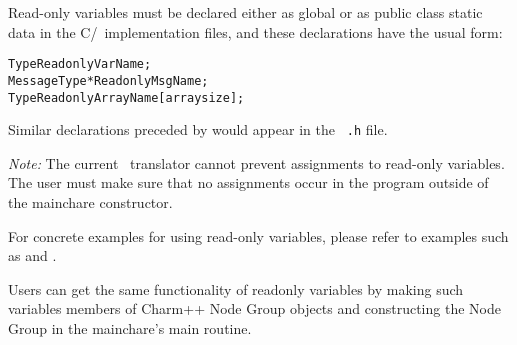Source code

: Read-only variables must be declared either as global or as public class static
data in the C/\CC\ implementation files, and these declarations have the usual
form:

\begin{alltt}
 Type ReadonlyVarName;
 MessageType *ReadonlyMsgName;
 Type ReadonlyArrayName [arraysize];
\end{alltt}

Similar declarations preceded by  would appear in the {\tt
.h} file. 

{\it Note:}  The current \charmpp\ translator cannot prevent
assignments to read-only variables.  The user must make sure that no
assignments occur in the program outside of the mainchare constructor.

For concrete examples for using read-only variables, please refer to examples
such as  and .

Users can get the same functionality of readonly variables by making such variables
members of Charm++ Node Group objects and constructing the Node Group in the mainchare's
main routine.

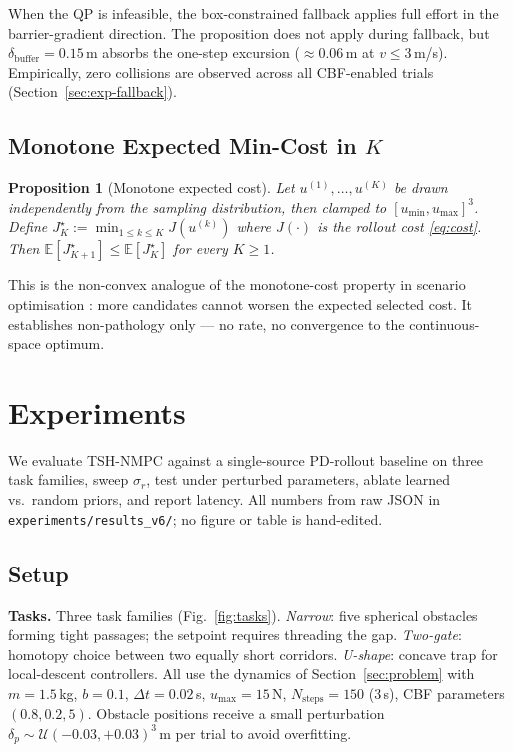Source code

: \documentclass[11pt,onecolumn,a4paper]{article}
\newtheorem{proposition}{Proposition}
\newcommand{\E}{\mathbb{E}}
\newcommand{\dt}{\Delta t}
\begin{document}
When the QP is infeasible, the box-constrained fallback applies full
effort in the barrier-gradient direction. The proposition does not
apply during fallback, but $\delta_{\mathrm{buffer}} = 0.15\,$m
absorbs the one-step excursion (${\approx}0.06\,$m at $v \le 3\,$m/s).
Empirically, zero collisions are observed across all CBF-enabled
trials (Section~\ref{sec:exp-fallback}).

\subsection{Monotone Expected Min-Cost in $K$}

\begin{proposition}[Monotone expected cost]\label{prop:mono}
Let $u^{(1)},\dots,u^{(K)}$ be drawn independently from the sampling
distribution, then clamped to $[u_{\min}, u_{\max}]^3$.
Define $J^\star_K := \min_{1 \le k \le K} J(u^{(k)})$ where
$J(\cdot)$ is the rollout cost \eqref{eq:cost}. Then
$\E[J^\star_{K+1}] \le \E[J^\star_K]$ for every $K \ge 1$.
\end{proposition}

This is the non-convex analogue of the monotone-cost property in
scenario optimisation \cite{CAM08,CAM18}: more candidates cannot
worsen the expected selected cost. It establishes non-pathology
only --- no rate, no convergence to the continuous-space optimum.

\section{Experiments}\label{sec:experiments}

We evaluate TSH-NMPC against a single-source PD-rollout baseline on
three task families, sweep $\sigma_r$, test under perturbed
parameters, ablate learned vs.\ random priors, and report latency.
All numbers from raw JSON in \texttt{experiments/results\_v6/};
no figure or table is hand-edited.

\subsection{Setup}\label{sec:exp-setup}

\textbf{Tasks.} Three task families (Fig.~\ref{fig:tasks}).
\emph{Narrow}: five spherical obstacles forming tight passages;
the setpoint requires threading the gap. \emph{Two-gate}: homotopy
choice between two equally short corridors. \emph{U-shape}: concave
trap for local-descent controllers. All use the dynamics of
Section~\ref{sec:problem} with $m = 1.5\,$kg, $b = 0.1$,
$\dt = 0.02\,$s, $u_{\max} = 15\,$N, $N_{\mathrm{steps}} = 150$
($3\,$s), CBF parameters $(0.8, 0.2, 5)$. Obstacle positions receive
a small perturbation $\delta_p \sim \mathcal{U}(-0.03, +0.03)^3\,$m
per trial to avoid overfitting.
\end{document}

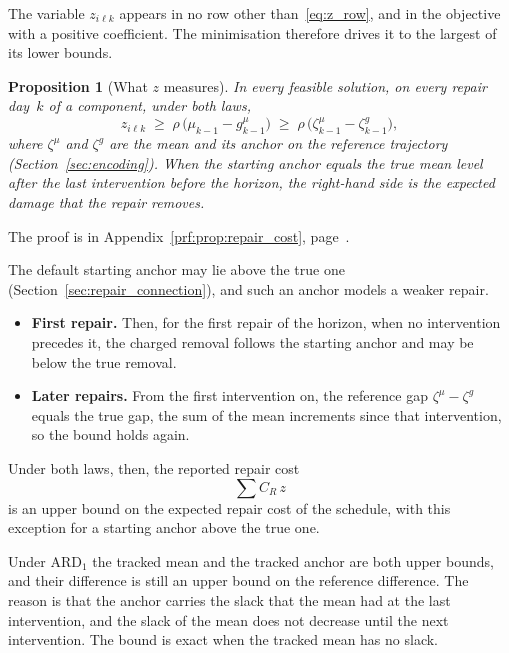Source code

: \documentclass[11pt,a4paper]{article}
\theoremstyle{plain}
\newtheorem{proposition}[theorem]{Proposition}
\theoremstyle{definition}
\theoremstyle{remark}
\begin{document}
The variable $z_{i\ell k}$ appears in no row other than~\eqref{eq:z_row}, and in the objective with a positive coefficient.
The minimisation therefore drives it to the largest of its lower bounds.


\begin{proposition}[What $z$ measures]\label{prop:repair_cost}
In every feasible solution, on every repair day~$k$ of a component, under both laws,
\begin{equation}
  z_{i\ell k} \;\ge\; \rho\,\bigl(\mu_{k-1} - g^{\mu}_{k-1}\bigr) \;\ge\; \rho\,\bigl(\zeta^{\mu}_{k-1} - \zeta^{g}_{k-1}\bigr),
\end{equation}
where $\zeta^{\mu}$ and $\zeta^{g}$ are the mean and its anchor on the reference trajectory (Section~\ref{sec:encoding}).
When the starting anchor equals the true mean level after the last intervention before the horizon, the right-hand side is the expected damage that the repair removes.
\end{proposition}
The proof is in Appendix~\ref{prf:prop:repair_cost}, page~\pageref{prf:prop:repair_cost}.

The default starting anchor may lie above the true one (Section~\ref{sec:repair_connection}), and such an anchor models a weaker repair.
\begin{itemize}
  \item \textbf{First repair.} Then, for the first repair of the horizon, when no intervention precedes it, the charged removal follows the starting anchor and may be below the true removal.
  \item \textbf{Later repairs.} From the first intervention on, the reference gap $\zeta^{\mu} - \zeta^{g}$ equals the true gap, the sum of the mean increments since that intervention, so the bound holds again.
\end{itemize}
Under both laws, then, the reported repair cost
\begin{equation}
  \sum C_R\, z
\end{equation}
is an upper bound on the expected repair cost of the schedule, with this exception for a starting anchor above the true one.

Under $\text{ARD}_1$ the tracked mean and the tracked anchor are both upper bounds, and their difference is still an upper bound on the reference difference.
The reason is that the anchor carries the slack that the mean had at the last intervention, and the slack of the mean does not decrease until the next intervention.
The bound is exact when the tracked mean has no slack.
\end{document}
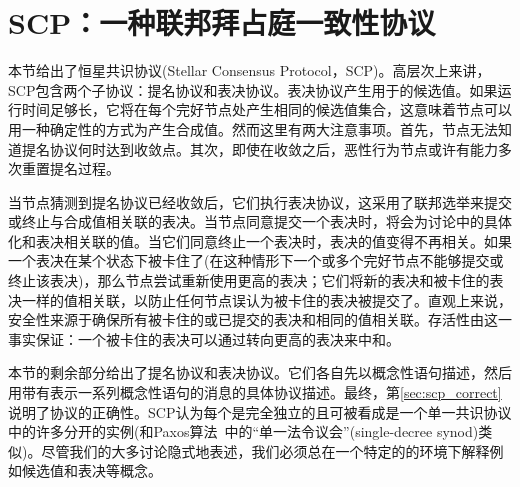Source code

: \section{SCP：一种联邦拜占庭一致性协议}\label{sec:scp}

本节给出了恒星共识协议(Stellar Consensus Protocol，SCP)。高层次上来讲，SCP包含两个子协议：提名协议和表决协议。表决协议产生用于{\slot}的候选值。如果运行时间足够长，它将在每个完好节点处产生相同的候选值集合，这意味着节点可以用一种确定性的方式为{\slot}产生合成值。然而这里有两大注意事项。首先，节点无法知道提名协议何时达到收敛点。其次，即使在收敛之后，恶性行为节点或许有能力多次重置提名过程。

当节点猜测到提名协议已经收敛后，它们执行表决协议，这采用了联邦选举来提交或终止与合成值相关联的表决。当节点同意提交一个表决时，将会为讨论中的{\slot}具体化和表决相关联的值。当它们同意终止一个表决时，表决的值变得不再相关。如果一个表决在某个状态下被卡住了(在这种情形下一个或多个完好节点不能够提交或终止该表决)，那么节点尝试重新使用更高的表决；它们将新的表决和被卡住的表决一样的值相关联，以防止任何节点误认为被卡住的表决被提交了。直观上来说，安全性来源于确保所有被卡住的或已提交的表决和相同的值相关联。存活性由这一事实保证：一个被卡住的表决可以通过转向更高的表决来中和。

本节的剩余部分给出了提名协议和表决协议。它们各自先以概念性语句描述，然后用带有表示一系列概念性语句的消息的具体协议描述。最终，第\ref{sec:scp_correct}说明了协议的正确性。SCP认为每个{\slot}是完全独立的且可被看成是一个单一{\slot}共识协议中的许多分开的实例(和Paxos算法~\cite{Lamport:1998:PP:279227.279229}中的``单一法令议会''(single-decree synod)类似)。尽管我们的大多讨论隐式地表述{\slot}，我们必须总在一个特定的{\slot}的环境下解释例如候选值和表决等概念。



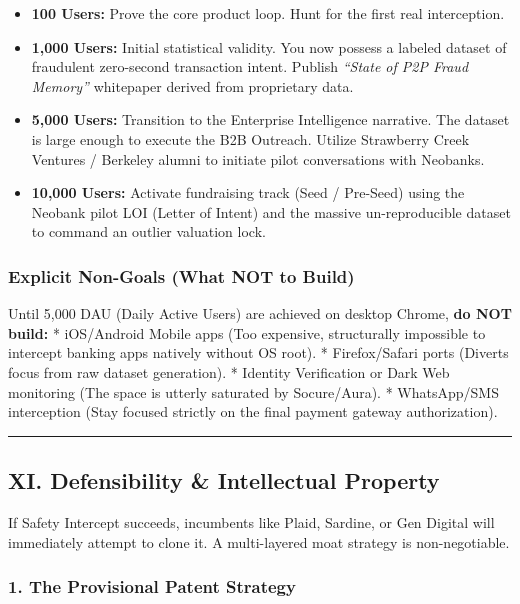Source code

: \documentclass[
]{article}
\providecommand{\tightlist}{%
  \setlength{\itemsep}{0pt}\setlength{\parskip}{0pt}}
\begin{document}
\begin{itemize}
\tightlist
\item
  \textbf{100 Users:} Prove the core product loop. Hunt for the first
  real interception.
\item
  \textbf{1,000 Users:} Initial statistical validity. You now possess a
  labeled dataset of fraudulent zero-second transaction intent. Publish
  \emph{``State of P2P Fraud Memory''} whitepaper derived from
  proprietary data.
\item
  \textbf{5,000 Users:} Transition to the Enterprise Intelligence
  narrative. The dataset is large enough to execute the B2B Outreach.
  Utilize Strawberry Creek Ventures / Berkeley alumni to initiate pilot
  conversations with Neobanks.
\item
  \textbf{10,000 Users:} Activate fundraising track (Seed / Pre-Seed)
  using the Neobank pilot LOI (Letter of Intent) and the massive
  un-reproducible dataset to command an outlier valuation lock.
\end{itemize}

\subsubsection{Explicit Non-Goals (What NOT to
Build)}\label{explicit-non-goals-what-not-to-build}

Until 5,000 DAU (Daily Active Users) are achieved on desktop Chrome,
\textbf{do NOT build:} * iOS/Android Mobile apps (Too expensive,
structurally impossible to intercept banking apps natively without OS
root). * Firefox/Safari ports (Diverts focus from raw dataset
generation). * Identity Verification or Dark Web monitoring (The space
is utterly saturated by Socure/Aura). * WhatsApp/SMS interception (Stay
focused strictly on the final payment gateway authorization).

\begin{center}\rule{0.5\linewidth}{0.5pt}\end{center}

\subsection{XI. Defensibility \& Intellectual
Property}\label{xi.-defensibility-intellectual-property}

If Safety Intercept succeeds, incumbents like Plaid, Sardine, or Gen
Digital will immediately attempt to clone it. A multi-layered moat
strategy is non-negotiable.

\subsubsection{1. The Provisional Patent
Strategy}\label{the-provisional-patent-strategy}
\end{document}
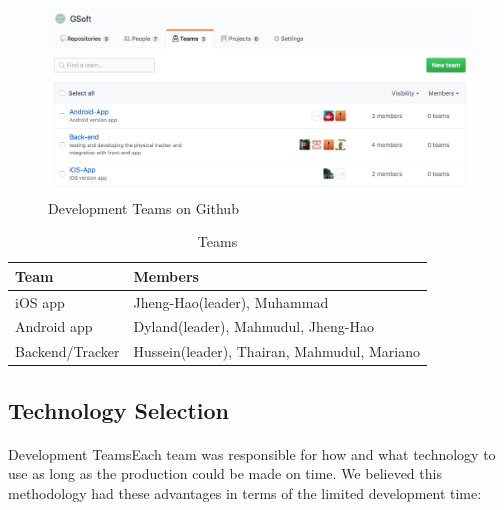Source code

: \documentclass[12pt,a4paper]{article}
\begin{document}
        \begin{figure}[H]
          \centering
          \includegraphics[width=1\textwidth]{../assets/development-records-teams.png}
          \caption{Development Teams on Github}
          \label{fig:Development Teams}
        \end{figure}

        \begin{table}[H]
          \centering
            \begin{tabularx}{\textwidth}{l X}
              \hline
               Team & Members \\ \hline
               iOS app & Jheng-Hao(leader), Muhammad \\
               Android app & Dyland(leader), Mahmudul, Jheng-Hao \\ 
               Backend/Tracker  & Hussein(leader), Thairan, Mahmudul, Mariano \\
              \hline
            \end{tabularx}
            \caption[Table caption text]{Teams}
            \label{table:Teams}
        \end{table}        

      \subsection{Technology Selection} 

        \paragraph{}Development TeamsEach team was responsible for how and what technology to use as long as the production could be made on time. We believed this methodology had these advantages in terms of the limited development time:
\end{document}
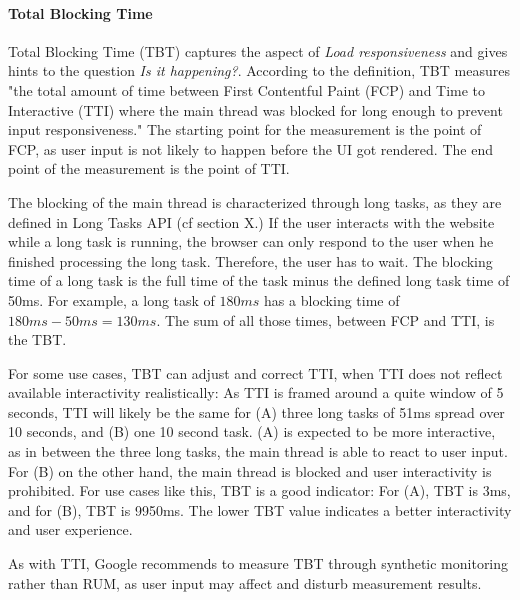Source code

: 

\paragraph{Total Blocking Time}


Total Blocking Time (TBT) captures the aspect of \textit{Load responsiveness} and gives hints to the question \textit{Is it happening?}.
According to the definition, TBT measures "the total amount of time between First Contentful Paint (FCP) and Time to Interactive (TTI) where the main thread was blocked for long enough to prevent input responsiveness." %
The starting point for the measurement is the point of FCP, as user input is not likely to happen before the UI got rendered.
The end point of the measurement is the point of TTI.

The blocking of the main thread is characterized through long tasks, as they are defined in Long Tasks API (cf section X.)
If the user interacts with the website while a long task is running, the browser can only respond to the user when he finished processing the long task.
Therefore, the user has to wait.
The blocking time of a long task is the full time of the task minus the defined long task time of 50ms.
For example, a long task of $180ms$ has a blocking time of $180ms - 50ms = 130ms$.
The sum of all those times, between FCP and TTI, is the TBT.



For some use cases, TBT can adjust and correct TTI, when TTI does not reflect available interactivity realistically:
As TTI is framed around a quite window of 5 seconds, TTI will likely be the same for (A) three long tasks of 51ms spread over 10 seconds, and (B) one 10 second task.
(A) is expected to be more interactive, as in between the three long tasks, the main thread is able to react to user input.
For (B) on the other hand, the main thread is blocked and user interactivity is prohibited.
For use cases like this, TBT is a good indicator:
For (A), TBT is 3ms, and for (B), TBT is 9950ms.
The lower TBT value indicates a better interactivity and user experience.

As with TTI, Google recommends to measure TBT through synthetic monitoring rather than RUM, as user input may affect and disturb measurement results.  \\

# # # # #

__Problem requirements__
Within the data above, pick out all lines holding the word "monitoring".

__Written response__
generation). * Identity Verification or Dark Web monitoring (The space
As with TTI, Google recommends to measure TBT through synthetic monitoring rather than RUM, as user input may affect and disturb measurement results.  \\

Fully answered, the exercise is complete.